The lines of the records that include "implies" should all be copied.

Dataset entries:
○ ○ ○ ○ ○ ○ ○

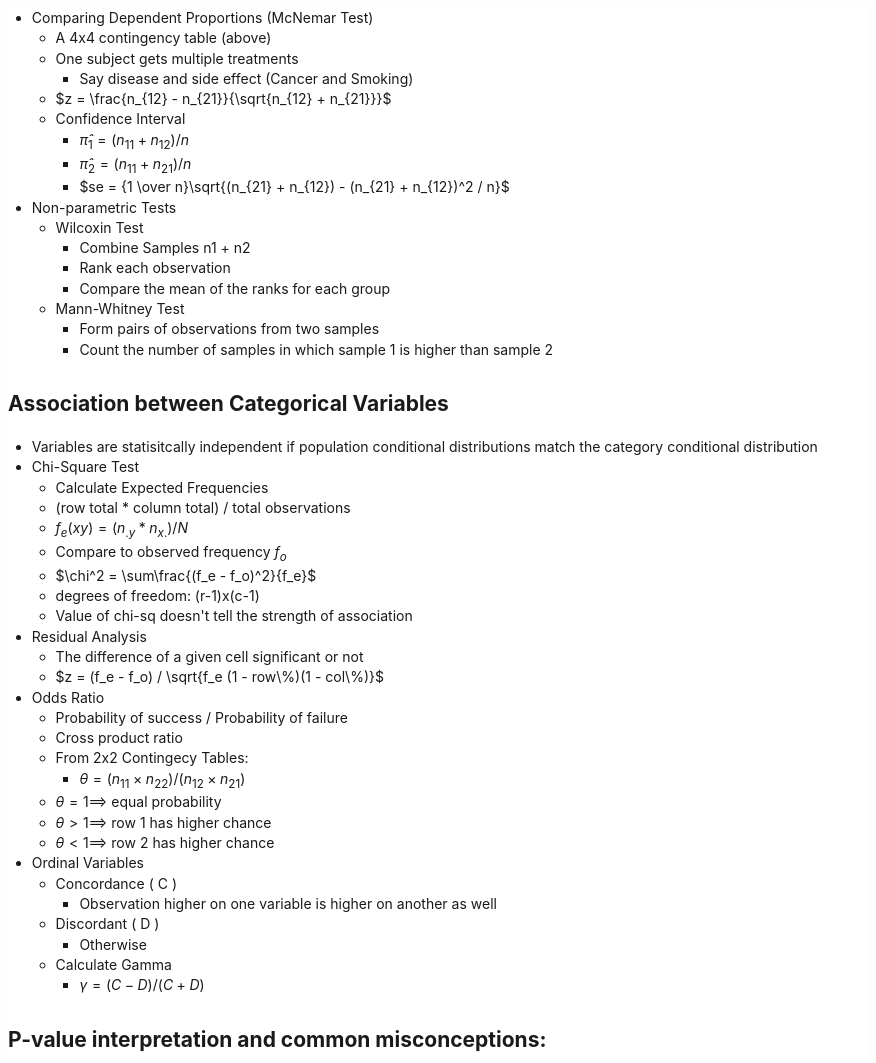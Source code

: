 -   Comparing Dependent Proportions (McNemar Test)
    -   A 4x4 contingency table (above)
    -   One subject gets multiple treatments
        -   Say disease and side effect (Cancer and Smoking)
    -   $z = \frac{n_{12} - n_{21}}{\sqrt{n_{12} + n_{21}}}$
    -   Confidence Interval
        -   $\hat \pi_1 = (n_{11} + n_{12})/ n$
        -   $\hat \pi_2 = (n_{11} + n_{21}) / n$
        -   $se = {1 \over n}\sqrt{(n_{21} + n_{12}) - (n_{21} + n_{12})^2 / n}$
-   Non-parametric Tests
    -   Wilcoxin Test
        -   Combine Samples n1 + n2
        -   Rank each observation
        -   Compare the mean of the ranks for each group
    -   Mann-Whitney Test
        -   Form pairs of observations from two samples
        -   Count the number of samples in which sample 1 is higher than sample 2

## Association between Categorical Variables

-   Variables are statisitcally independent if population conditional distributions match the category conditional distribution
-   Chi-Square Test
    -   Calculate Expected Frequencies
    -   (row total \* column total) / total observations
    -   $f_e (xy) = (n_{.y} * n_{x.}) / N$
    -   Compare to observed frequency $f_o$
    -   $\chi^2 = \sum\frac{(f_e - f_o)^2}{f_e}$
    -   degrees of freedom: (r-1)x(c-1)
    -   Value of chi-sq doesn't tell the strength of association
-   Residual Analysis
    -   The difference of a given cell significant or not
    -   $z = (f_e - f_o) / \sqrt{f_e (1 - row\%)(1 - col\%)}$
-   Odds Ratio
    -   Probability of success / Probability of failure
    -   Cross product ratio
    -   From 2x2 Contingecy Tables:
        -   $\theta = (n_{11} \times n_{22}) / (n_{12} \times n_{21})$
    -   $\theta = 1 \implies$ equal probability
    -   $\theta > 1 \implies$ row 1 has higher chance
    -   $\theta < 1 \implies$ row 2 has higher chance
-   Ordinal Variables
    -   Concordance ( C )
        -   Observation higher on one variable is higher on another as well
    -   Discordant ( D )
        -   Otherwise
    -   Calculate Gamma
        -   $\gamma = (C-D) / (C+D)$

## P-value interpretation and common misconceptions:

○ ○ ○ ○ ○ ○ ○

Task solution ::
    -   $\theta = 1 \implies$ equal probability
    -   $\theta > 1 \implies$ row 1 has higher chance
    -   $\theta < 1 \implies$ row 2 has higher chance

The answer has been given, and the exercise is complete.